What this task involves: Retype, word for word, every line of the records below starting at the one that contains "3. 解答のように最短の指示を表示する" and ending at the one that contains "## A aplicação"; include both of those lines and nothing more.

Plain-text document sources
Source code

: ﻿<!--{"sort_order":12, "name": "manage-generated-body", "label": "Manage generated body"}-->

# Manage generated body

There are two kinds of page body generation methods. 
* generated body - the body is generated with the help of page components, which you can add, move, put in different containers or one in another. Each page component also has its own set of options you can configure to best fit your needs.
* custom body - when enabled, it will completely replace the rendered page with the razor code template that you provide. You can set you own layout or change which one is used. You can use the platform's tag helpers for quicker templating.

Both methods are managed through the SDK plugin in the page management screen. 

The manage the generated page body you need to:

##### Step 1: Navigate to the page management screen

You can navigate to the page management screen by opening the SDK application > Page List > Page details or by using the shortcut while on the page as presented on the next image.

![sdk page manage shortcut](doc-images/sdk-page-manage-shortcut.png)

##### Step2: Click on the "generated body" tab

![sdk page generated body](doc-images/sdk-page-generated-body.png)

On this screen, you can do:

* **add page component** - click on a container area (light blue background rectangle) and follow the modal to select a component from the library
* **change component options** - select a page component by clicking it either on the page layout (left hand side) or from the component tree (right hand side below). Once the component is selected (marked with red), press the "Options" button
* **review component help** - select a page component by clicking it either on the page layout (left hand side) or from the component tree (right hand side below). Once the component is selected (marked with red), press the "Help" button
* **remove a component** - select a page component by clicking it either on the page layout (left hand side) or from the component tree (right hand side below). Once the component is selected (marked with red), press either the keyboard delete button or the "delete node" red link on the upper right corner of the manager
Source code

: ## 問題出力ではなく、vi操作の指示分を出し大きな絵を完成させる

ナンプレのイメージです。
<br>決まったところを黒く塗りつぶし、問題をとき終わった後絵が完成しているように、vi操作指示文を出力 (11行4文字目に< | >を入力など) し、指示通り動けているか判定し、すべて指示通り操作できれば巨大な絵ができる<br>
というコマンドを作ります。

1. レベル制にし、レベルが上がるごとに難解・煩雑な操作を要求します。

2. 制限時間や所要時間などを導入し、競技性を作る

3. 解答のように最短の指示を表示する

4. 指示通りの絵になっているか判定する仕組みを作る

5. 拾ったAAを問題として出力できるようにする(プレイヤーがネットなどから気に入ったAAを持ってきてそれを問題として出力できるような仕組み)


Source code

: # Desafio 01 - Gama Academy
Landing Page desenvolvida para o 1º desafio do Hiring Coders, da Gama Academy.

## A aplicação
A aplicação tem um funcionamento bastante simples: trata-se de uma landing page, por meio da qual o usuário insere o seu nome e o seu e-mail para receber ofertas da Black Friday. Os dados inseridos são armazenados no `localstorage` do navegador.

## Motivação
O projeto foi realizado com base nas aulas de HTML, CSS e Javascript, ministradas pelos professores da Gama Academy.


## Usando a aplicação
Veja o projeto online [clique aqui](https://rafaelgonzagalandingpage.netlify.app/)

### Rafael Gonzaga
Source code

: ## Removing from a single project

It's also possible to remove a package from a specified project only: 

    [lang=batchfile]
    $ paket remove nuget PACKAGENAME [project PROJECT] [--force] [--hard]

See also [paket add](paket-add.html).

Reply to the exercise:
3. 解答のように最短の指示を表示する

4. 指示通りの絵になっているか判定する仕組みを作る

5. 拾ったAAを問題として出力できるようにする(プレイヤーがネットなどから気に入ったAAを持ってきてそれを問題として出力できるような仕組み)


Source code

: # Desafio 01 - Gama Academy
Landing Page desenvolvida para o 1º desafio do Hiring Coders, da Gama Academy.

## A aplicação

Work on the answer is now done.